---------- Data section ----------

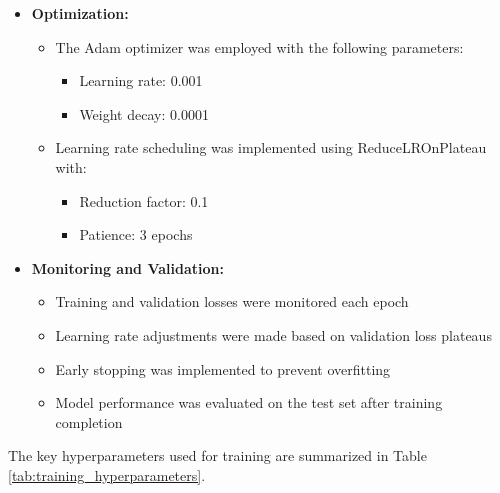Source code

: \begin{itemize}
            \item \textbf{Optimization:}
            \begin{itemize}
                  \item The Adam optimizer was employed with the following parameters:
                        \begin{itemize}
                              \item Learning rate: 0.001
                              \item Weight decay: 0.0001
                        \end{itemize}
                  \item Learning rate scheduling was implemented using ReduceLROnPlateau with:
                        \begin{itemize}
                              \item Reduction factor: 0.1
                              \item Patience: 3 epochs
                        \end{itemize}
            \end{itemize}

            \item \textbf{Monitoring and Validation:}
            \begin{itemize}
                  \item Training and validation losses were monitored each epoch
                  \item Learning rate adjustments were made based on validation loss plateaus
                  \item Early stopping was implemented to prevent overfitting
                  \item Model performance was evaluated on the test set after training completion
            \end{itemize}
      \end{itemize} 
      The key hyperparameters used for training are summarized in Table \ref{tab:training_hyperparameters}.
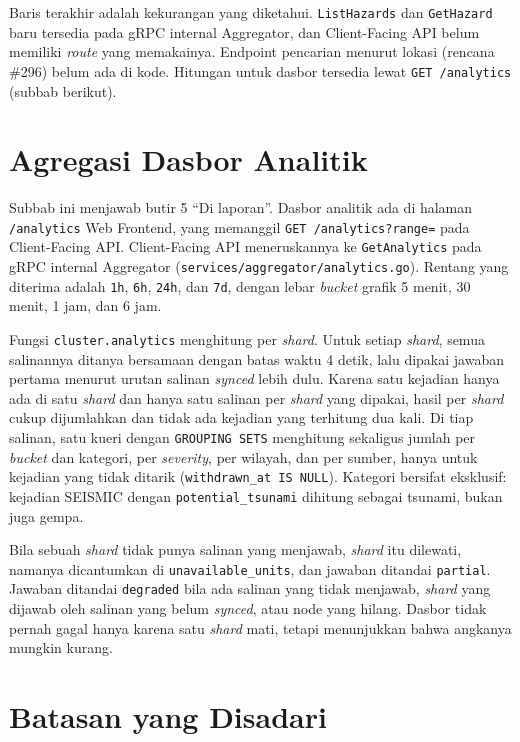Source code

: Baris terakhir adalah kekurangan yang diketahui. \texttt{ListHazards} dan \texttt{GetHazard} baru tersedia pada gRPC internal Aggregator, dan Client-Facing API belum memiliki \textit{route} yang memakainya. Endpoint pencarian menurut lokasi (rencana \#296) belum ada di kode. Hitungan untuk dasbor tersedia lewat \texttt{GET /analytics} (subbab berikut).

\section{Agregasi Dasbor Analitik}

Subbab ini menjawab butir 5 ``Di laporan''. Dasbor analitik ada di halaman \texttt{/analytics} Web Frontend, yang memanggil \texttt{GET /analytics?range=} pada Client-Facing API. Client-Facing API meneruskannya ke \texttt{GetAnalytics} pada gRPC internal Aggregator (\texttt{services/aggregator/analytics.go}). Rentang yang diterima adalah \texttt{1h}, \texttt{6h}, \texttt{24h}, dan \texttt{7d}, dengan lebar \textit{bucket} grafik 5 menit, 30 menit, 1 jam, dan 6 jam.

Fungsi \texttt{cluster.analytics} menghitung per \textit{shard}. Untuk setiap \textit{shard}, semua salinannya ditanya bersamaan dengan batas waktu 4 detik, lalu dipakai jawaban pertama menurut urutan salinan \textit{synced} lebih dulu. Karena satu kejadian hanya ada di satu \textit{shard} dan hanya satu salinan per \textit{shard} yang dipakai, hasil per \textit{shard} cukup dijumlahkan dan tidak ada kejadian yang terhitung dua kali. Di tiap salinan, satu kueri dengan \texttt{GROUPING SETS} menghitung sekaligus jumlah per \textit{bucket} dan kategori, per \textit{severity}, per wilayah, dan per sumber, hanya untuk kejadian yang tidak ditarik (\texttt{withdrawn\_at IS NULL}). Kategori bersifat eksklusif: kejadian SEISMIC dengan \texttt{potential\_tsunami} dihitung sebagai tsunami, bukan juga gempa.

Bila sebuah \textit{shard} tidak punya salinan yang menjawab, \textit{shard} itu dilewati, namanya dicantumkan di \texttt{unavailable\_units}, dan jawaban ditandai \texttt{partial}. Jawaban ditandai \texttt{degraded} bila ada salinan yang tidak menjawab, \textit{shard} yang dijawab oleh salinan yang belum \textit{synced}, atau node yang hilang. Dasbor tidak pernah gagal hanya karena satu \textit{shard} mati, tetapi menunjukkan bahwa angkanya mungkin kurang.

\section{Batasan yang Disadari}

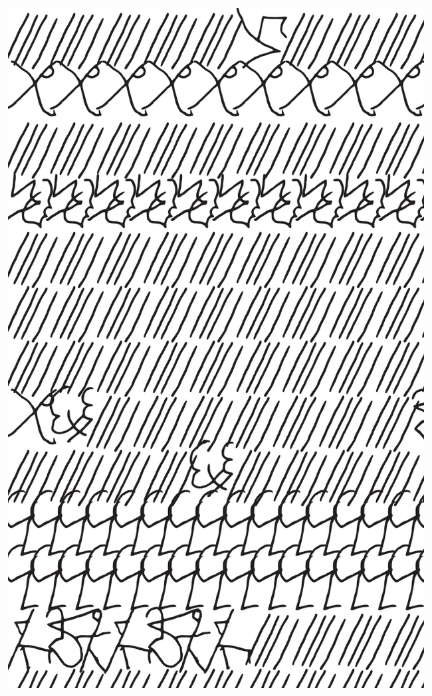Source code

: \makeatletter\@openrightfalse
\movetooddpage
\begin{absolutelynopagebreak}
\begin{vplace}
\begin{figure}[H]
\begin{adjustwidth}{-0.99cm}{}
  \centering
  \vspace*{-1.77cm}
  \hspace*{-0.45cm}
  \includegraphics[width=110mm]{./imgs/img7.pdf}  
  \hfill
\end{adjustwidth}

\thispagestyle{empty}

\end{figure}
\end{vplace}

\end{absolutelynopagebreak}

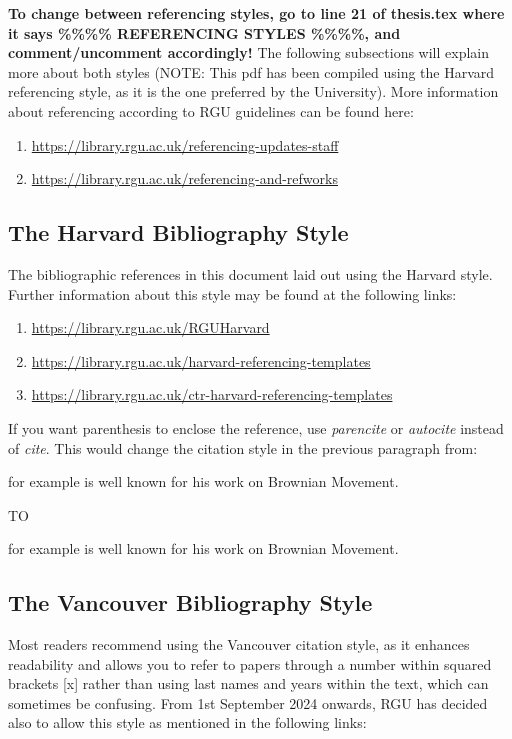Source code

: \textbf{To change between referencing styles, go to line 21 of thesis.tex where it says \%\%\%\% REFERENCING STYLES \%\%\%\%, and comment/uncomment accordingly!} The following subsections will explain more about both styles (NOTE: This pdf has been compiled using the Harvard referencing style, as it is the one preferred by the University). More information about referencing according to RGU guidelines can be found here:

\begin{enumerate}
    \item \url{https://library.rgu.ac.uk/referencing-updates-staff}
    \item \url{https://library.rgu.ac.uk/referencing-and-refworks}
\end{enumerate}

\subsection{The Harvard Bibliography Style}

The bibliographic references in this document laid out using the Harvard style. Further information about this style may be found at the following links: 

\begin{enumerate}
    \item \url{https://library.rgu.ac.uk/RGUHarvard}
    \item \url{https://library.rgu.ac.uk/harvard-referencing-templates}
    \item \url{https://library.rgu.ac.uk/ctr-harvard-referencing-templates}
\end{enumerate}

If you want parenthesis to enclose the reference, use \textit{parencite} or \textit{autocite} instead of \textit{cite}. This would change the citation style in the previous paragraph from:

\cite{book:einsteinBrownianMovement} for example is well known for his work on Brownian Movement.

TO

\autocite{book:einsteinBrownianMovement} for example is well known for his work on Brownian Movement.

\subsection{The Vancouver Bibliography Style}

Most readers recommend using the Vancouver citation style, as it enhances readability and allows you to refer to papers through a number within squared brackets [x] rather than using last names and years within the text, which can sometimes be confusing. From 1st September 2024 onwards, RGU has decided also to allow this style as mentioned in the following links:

----------

Task to complete:
The answer must be every line of the records that contains the word "begin".

Your solution:
: \begin{itemize}
            \begin{itemize}
                        \begin{itemize}
                        \begin{itemize}
            \begin{itemize}
\begin{absolutelynopagebreak}
\begin{vplace}
\begin{figure}[H]
\begin{adjustwidth}{-0.99cm}{}
\begin{enumerate}
\begin{enumerate}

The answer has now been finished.